Maria si avvicinò e guardò il ritratto, scrutandone ogni lineamento.
Shaya non era stata una bellezza vistosa, con ogni probabilità in un gruppo di donne sarebbe stata l’ultima a venire notata; aveva però una sua grazia quieta, un qualcosa che le ricordò Venusia (e qui Maria provò una fitta di nostalgia al pensiero di quella che era stata la sua amica più cara).
Osservò meglio quel viso, cercando di comprendere la donna che era stata: dolce e calma, due occhi scuri ed intelligenti, un guizzo d’umorismo che le accendeva lo sguardo. Capiva perché Zuril l’avesse amata tanto, perché non si fosse mai dimenticato di lei. Quel ritratto che aveva in mano, ad esempio…

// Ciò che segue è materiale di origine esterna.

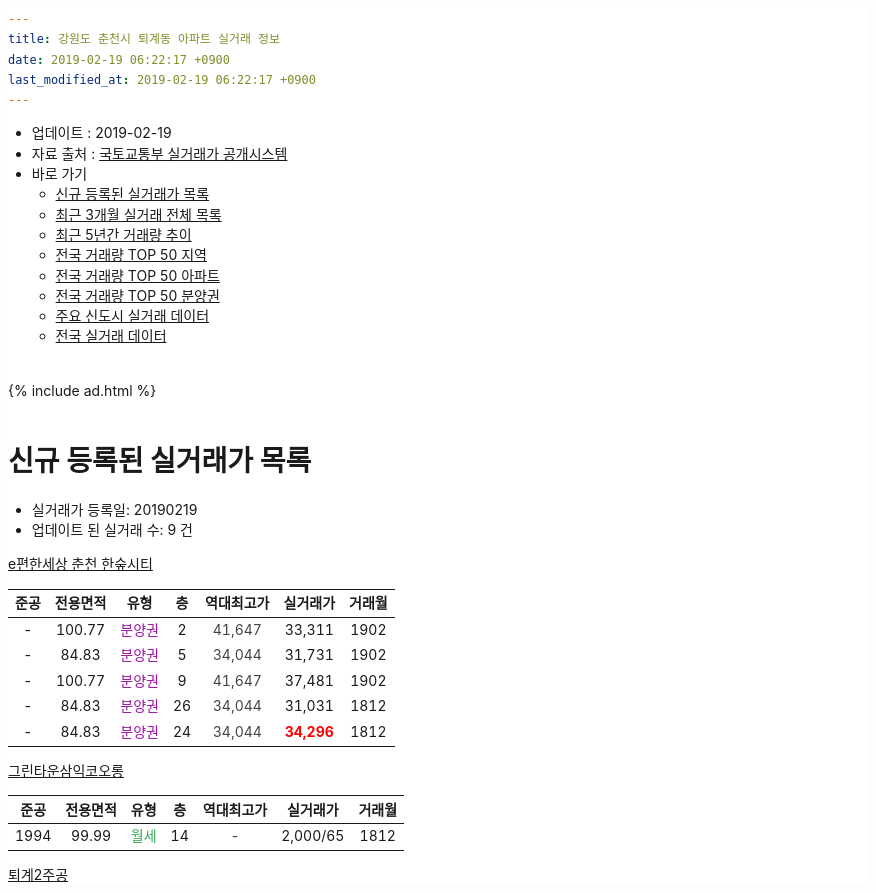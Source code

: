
 ```yaml
---
title: 강원도 춘천시 퇴계동 아파트 실거래 정보
date: 2019-02-19 06:22:17 +0900
last_modified_at: 2019-02-19 06:22:17 +0900
---
```


* 업데이트 : 2019-02-19
* 자료 출처 : [국토교통부 실거래가 공개시스템](http://rt.molit.go.kr)
* 바로 가기
    * [신규 등록된 실거래가 목록](#신규-등록된-실거래가-목록)
    * [최근 3개월 실거래 전체 목록](#최근-3개월-실거래-전체-목록)
    * [최근 5년간 거래량 추이](#최근-5년간-거래량-추이)
    * [전국 거래량 TOP 50 지역](https://ayogom.github.io/apt-trade-info/최근-3개월-전국에서-가장-거래가-많이-발생한-지역)
    * [전국 거래량 TOP 50 아파트](https://ayogom.github.io/apt-trade-info/최근-3개월-전국에서-가장-거래가-많이-발생한-아파트)
    * [전국 거래량 TOP 50 분양권](https://ayogom.github.io/apt-trade-info/최근-3개월-전국에서-가장-거래가-많이-발생한-분양권)
    * [주요 신도시 실거래 데이터](https://ayogom.github.io/apt-trade-info/주요-신도시)
    * [전국 실거래 데이터](https://ayogom.github.io/apt-trade-info/전국)
<br>
{% include ad.html %}
<br>

# 신규 등록된 실거래가 목록
* 실거래가 등록일: 20190219
* 업데이트 된 실거래 수: 9 건


[e편한세상 춘천 한숲시티](https://search.naver.com/search.naver?query=%EA%B0%95%EC%9B%90%EB%8F%84+%EC%B6%98%EC%B2%9C%EC%8B%9C+%ED%87%B4%EA%B3%84%EB%8F%99+e%ED%8E%B8%ED%95%9C%EC%84%B8%EC%83%81+%EC%B6%98%EC%B2%9C+%ED%95%9C%EC%88%B2%EC%8B%9C%ED%8B%B0)

|준공|전용면적|유형|층|역대최고가|실거래가|거래월|
|:---:|:---:|:---:|:---:|:---:|:---:|:---:|
|-|100.77|<span style="color:#9C11A5">분양권</span>|2|<span style="color:#444444">41,647</span>|33,311|1902|
|-|84.83|<span style="color:#9C11A5">분양권</span>|5|<span style="color:#444444">34,044</span>|31,731|1902|
|-|100.77|<span style="color:#9C11A5">분양권</span>|9|<span style="color:#444444">41,647</span>|37,481|1902|
|-|84.83|<span style="color:#9C11A5">분양권</span>|26|<span style="color:#444444">34,044</span>|31,031|1812|
|-|84.83|<span style="color:#9C11A5">분양권</span>|24|<span style="color:#444444">34,044</span>|<b><span style="color:#ff0000">34,296</span></b>|1812|

[그린타운삼익코오롱](https://search.naver.com/search.naver?query=%EA%B0%95%EC%9B%90%EB%8F%84+%EC%B6%98%EC%B2%9C%EC%8B%9C+%ED%87%B4%EA%B3%84%EB%8F%99+%EA%B7%B8%EB%A6%B0%ED%83%80%EC%9A%B4%EC%82%BC%EC%9D%B5%EC%BD%94%EC%98%A4%EB%A1%B1)

|준공|전용면적|유형|층|역대최고가|실거래가|거래월|
|:---:|:---:|:---:|:---:|:---:|:---:|:---:|
|1994|99.99|<span style="color:#34a853">월세</span>|14|<span style="color:#444444">-</span>|2,000/65|1812|

[퇴계2주공](https://search.naver.com/search.naver?query=%EA%B0%95%EC%9B%90%EB%8F%84+%EC%B6%98%EC%B2%9C%EC%8B%9C+%ED%87%B4%EA%B3%84%EB%8F%99+%ED%87%B4%EA%B3%842%EC%A3%BC%EA%B3%B5)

– Ah, eccoti – la voce di Zuril risuonò alle sue spalle, lievemente incerta: non si era aspettato di trovare la sua seconda moglie intenta ad osservare il ritratto di colei che era stata la prima, e la cosa lo imbarazzava un poco – Quella è Shaya – aggiunse, tanto per dire qualcosa.

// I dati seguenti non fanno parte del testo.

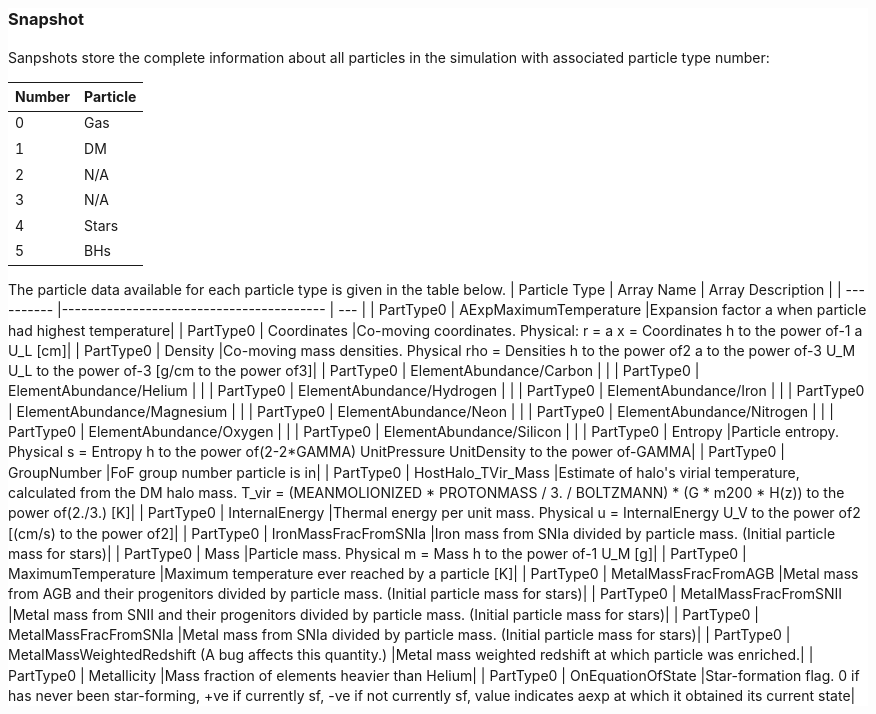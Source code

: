 ### Snapshot
Sanpshots store the complete information about all particles in the simulation with associated particle type number:

| Number | Particle |
| --- | --- |
| 0 | Gas | 
| 1 | DM | 
| 2 | N/A | 
| 3 | N/A | 
| 4 | Stars |
| 5 | BHs |

The particle data available for each particle type is given in the table below.
| Particle Type | Array Name | Array Description |
| ---------- |----------------------------------------- | --- |
| PartType0  |     AExpMaximumTemperature               |Expansion factor a when particle had highest temperature|
| PartType0  |     Coordinates                          |Co-moving coordinates. Physical: r = a x = Coordinates h to the power of-1 a U_L [cm]|
| PartType0  |     Density                              |Co-moving mass densities. Physical rho = Densities h to the power of2 a to the power of-3 U_M U_L to the power of-3 [g/cm to the power of3]|
| PartType0  |     ElementAbundance/Carbon              | |
| PartType0  |     ElementAbundance/Helium              | |
| PartType0  |     ElementAbundance/Hydrogen            | |
| PartType0  |     ElementAbundance/Iron                | |
| PartType0  |     ElementAbundance/Magnesium           | |
| PartType0  |     ElementAbundance/Neon                | |
| PartType0  |     ElementAbundance/Nitrogen            | |
| PartType0  |     ElementAbundance/Oxygen              | |
| PartType0  |     ElementAbundance/Silicon             | |
| PartType0  |     Entropy                              |Particle entropy. Physical s = Entropy h to the power of(2-2*GAMMA) UnitPressure UnitDensity to the power of-GAMMA|
| PartType0  |     GroupNumber                          |FoF group number particle is in|
| PartType0  |     HostHalo_TVir_Mass                   |Estimate of halo's virial temperature, calculated from the DM halo mass.   T_vir = (MEANMOLIONIZED * PROTONMASS / 3. / BOLTZMANN) * (G * m200 * H(z)) to the power of(2./3.) [K]|
| PartType0  |     InternalEnergy                       |Thermal energy per unit mass. Physical u = InternalEnergy U_V to the power of2 [(cm/s) to the power of2]|
| PartType0  |     IronMassFracFromSNIa                 |Iron mass from SNIa divided by particle mass. (Initial particle mass for stars)|
| PartType0  |     Mass                                 |Particle mass. Physical m = Mass h to the power of-1 U_M [g]|
| PartType0  |     MaximumTemperature                   |Maximum temperature ever reached by a particle [K]|
| PartType0  |     MetalMassFracFromAGB                 |Metal mass from AGB and their progenitors divided by particle mass. (Initial particle mass for stars)|
| PartType0  |     MetalMassFracFromSNII                |Metal mass from SNII and their progenitors divided by particle mass. (Initial particle mass for stars)|
| PartType0  |     MetalMassFracFromSNIa                |Metal mass from SNIa divided by particle mass. (Initial particle mass for stars)|
| PartType0  |     MetalMassWeightedRedshift (A bug affects this quantity.)    |Metal mass weighted redshift at which particle was enriched.|
| PartType0  |     Metallicity                          |Mass fraction of elements heavier than Helium|
| PartType0  |     OnEquationOfState                    |Star-formation flag. 0 if has never been star-forming, +ve if currently sf, -ve if not currently sf, value indicates aexp at which it obtained its current state|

– Lo so – Maria depose il ritratto sul mobile, rimettendolo nella stessa posizione in cui l’aveva trovato.
– Ti dà fastidio il fatto che ci siano le immagini di Shaya, qui in casa?
– No… non proprio.
– Capisco. Possiamo toglierle, se vuoi – aggiunse, e una lieve ombra sembrò calargli sul viso.
Toglierle… è quel che vorrei?
Maria rifletté, e le ci volle un attimo per trovare la risposta: – No. Non le togliamo, come non toglieremo le immagini di Fritz e Kein. Non sarebbe giusto.
– Ma se vedere Shaya ti dà noia…
– Non mi dà noia – lo guardò in viso, diretta come sempre perché lui comprendesse che non stava raccontandogli una bugia – Davvero. Sto solo cercando di capire chi sia stata tua moglie… sono curiosa, non gelosa.
Lui le sorrise, mentre lei gli si rannicchiava tra le braccia come una gattina: – Va bene, fingo di crederci.
– Solo un pochino gelosa – assicurò Maria – Appena appena. Un niente.
– Non ne hai motivo.
Maria guardò ancora quel viso, quegli occhi: – Shaya dev’essere stata una donna fuori dal comune.
– Oh, sì. Lo era. E anche tu lo sei.
– Due mogli… Sembra che tu stia parlando del tuo harem.
Zuril parve sinceramente sconcertato, non conosceva quella parola terrestre: – Il mio che cosa?
– Sai cosa facciamo? – Maria lo guardò, gli occhi azzurri brillanti – Lasci Shaya dov’è e metti sul mobile anche la mia immagine! In fondo faccio parte anch’io della famiglia, no?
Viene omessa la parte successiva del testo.